[DATA SUPPLIED Boundary: Start]

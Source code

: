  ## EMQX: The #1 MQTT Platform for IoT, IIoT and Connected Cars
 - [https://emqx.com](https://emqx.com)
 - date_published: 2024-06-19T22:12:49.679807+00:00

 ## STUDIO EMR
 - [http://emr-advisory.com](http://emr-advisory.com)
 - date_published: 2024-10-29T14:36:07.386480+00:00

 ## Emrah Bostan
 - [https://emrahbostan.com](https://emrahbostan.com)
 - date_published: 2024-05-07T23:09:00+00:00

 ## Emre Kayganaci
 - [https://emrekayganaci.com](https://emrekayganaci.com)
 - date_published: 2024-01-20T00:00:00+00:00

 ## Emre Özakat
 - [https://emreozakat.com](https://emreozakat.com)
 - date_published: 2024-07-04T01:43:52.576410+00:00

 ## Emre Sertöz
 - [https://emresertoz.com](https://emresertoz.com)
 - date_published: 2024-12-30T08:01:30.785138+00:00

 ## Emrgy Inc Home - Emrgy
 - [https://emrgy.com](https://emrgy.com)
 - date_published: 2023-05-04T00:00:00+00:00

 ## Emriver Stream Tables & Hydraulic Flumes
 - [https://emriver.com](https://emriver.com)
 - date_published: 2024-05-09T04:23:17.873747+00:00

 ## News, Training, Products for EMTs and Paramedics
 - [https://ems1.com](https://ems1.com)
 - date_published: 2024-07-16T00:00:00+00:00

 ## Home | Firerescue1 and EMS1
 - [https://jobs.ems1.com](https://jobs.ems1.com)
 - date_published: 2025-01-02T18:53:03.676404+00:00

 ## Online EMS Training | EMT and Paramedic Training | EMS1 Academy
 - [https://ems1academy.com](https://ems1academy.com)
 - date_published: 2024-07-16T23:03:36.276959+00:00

[DATA SUPPLIED Boundary: End]
[DATA SUPPLIED Boundary: Start]

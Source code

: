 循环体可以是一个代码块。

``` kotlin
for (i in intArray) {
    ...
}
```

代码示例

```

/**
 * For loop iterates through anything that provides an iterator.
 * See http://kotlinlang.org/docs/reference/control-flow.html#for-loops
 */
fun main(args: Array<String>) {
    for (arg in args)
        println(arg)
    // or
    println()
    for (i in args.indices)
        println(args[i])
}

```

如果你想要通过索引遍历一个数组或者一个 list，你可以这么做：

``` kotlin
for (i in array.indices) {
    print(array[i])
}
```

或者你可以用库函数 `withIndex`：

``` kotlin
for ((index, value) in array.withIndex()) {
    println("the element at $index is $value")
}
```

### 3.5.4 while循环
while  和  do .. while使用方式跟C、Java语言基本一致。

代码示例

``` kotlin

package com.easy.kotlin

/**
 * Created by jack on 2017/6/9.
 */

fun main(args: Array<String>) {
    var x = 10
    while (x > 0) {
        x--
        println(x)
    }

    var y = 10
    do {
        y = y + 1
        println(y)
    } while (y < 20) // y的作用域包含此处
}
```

[DATA SUPPLIED Boundary: End]
[DATA SUPPLIED Boundary: Start]

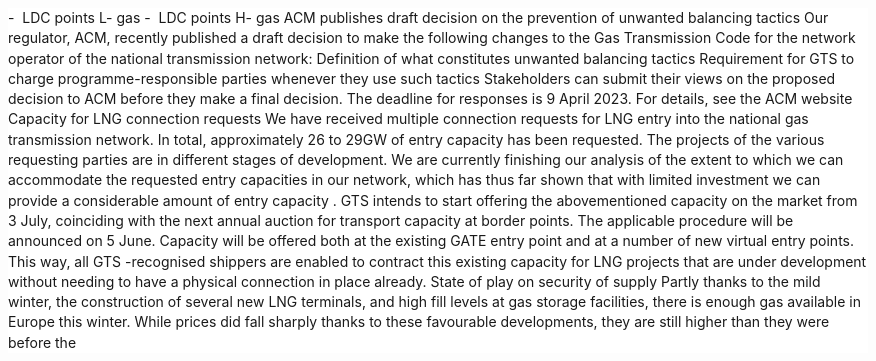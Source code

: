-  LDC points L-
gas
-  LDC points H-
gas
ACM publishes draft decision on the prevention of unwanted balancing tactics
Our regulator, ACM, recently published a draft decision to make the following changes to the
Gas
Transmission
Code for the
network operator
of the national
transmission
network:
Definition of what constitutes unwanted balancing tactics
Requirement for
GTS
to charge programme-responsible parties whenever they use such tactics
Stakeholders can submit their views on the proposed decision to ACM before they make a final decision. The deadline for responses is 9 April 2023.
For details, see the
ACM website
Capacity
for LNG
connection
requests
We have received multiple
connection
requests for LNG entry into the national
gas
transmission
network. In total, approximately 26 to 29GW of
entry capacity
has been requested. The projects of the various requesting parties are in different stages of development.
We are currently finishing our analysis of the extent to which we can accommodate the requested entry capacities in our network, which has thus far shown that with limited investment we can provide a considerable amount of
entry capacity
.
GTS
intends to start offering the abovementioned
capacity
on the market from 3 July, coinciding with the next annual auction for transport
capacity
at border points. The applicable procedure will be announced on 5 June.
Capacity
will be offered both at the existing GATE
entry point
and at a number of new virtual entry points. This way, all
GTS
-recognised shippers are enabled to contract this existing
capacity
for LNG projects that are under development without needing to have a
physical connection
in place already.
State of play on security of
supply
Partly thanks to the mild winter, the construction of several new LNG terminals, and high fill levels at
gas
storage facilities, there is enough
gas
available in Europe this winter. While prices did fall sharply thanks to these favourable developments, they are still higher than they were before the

[DATA SUPPLIED Boundary: End]

EXERCISE GOAL: What lines in the material above contain the word "withIndex"? Copy them out.

TASK RESPONSE:
或者你可以用库函数 `withIndex`：
for ((index, value) in array.withIndex()) {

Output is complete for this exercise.